Il n’y a pas 36 manières de sortir d’une case. Soit en changer, soit attendre qu’elle s’évapore d’elle-même. Avec son premier album Baduizm, sorti en 97, Erykah Badu héritait directement du titre de reine de la nu-soul. Alternative au r’n’b et au new jack sirupeux, le genre prenait de la hauteur en allant piocher dans le jazz, le hip hop et la soul combative des années 70. Depuis, l’étiquette s’est un peu diluée. Erykah Badu a cependant gardé sa couronne. Celle de reine. Tout court.

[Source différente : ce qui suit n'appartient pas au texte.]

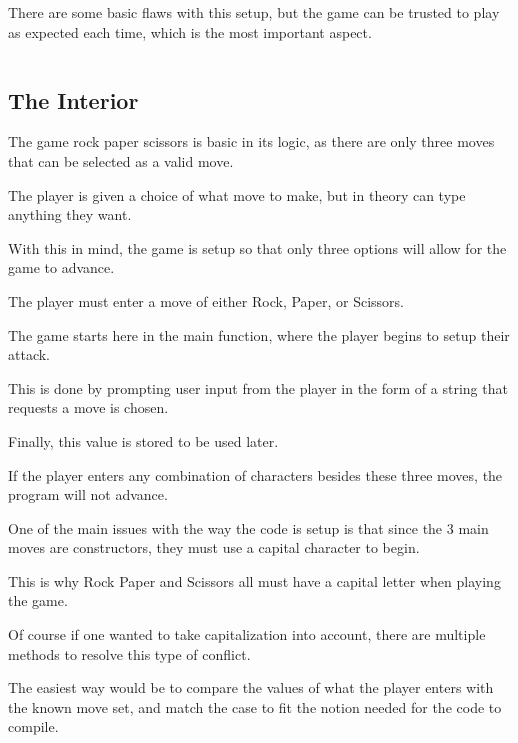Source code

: \documentclass{article}
\begin{document}
\medskip\noindent
There are some basic flaws with this setup, but the game can be trusted to play as expected each time, which is the most important aspect.

\medskip\medskip
\begin{lstlisting}
\end{lstlisting}

\medskip

\subsection{The Interior}
\medskip\medskip
\hspace{\parindent} 

\medskip\noindent
The game rock paper scissors is basic in its logic, as there are only three moves that can be selected as a valid move.

\medskip\noindent
The player is given a choice of what move to make, but in theory can type anything they want. 

\medskip\noindent
With this in mind, the game is setup so that only three options will allow for the game to advance.

\medskip\noindent
The player must enter a move of either Rock, Paper, or Scissors.

\medskip\noindent
The game starts here in the main function, where the player begins to setup their attack.

\medskip\noindent
This is done by prompting user input from the player in the form of a string that requests a move is chosen. 

\medskip\noindent
Finally, this value is stored to be used later.

\medskip\noindent
If the player enters any combination of characters besides these three moves, the program will not advance. 

\medskip\noindent
One of the main issues with the way the code is setup is that since the 3 main moves are constructors, they must use a capital character to begin. 

\medskip\noindent
This is why Rock Paper and Scissors all must have a capital letter when playing the game.

\medskip\noindent
Of course if one wanted to take capitalization into account, there are multiple methods to resolve this type of conflict. 

\medskip\noindent
The easiest way would be to compare the values of what the player enters with the known move set, and match the case to fit the notion needed for the code to compile. 
\end{document}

On peut arrêter avec Lady Gaga 2 secondes. Il y a en effet moyen d’être excentrique sans forcément jouer la surenchère. Forte tête, voire grande gueule au discours parfois fumeux, adepte des tenues bigarrées et des coiffes imposantes, Erykah Badu a toujours visé la marge. Musicalement, depuis Baduizm, chaque disque s’est ainsi amusé à remettre une couche supplémentaire dans l’extravagance. A cet égard, New Amerykah Part One, sorti en 2008, représentait l’aboutissement de cette démarche. Remarquable, le disque fonctionnait par bouffées psychédéliques, bouillonnant et turbulent. Tourné vers l’extérieur, il semblait ainsi se nourrir du chaos du monde autant qu’il le racontait.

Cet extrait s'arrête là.